The reply should repeat all of the data word for word, with no pictures.
(Beginning of DATA SUPPLIED)
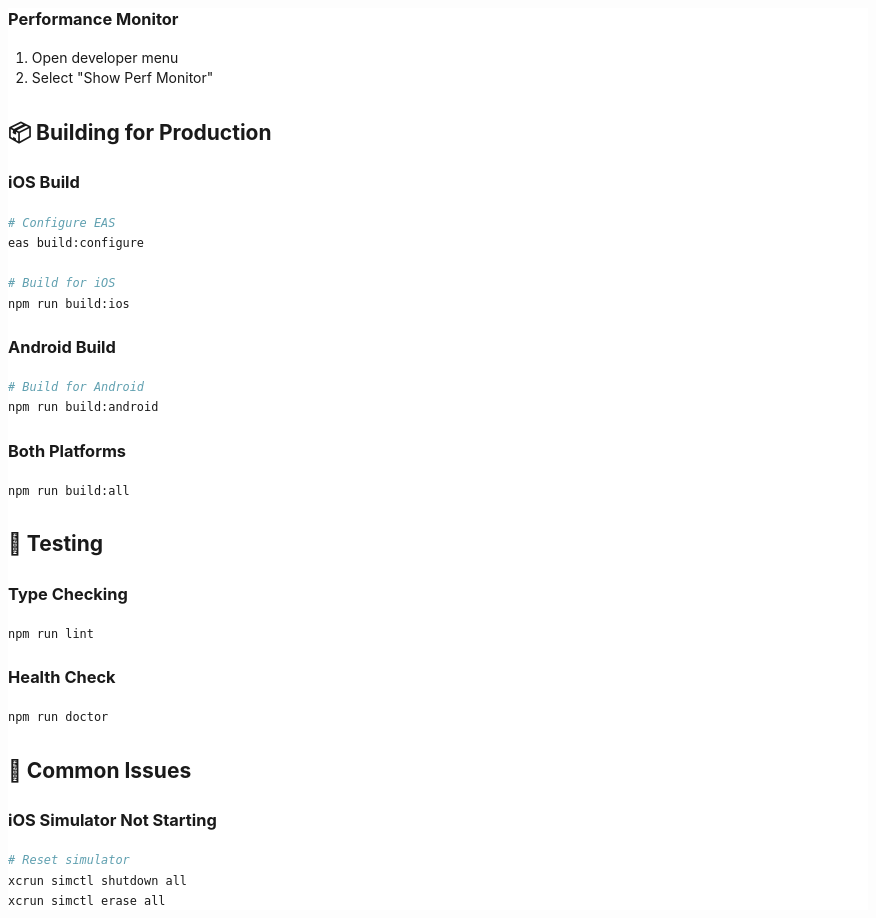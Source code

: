 ### Performance Monitor

1. Open developer menu
2. Select "Show Perf Monitor"

## 📦 Building for Production

### iOS Build

```bash
# Configure EAS
eas build:configure

# Build for iOS
npm run build:ios
```

### Android Build

```bash
# Build for Android
npm run build:android
```

### Both Platforms

```bash
npm run build:all
```

## 🧪 Testing

### Type Checking

```bash
npm run lint
```

### Health Check

```bash
npm run doctor
```

## 🚨 Common Issues

### iOS Simulator Not Starting

```bash
# Reset simulator
xcrun simctl shutdown all
xcrun simctl erase all
```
(End of DATA SUPPLIED)
§ **ANSWER BELOW**
Source code

: ### Performance Monitor

1. Open developer menu
2. Select "Show Perf Monitor"

## 📦 Building for Production

### iOS Build

```bash
# Configure EAS
eas build:configure

# Build for iOS
npm run build:ios
```

### Android Build

```bash
# Build for Android
npm run build:android
```

### Both Platforms

```bash
npm run build:all
```

## 🧪 Testing

### Type Checking

```bash
npm run lint
```

### Health Check

```bash
npm run doctor
```

## 🚨 Common Issues

### iOS Simulator Not Starting

```bash
# Reset simulator
xcrun simctl shutdown all
xcrun simctl erase all
```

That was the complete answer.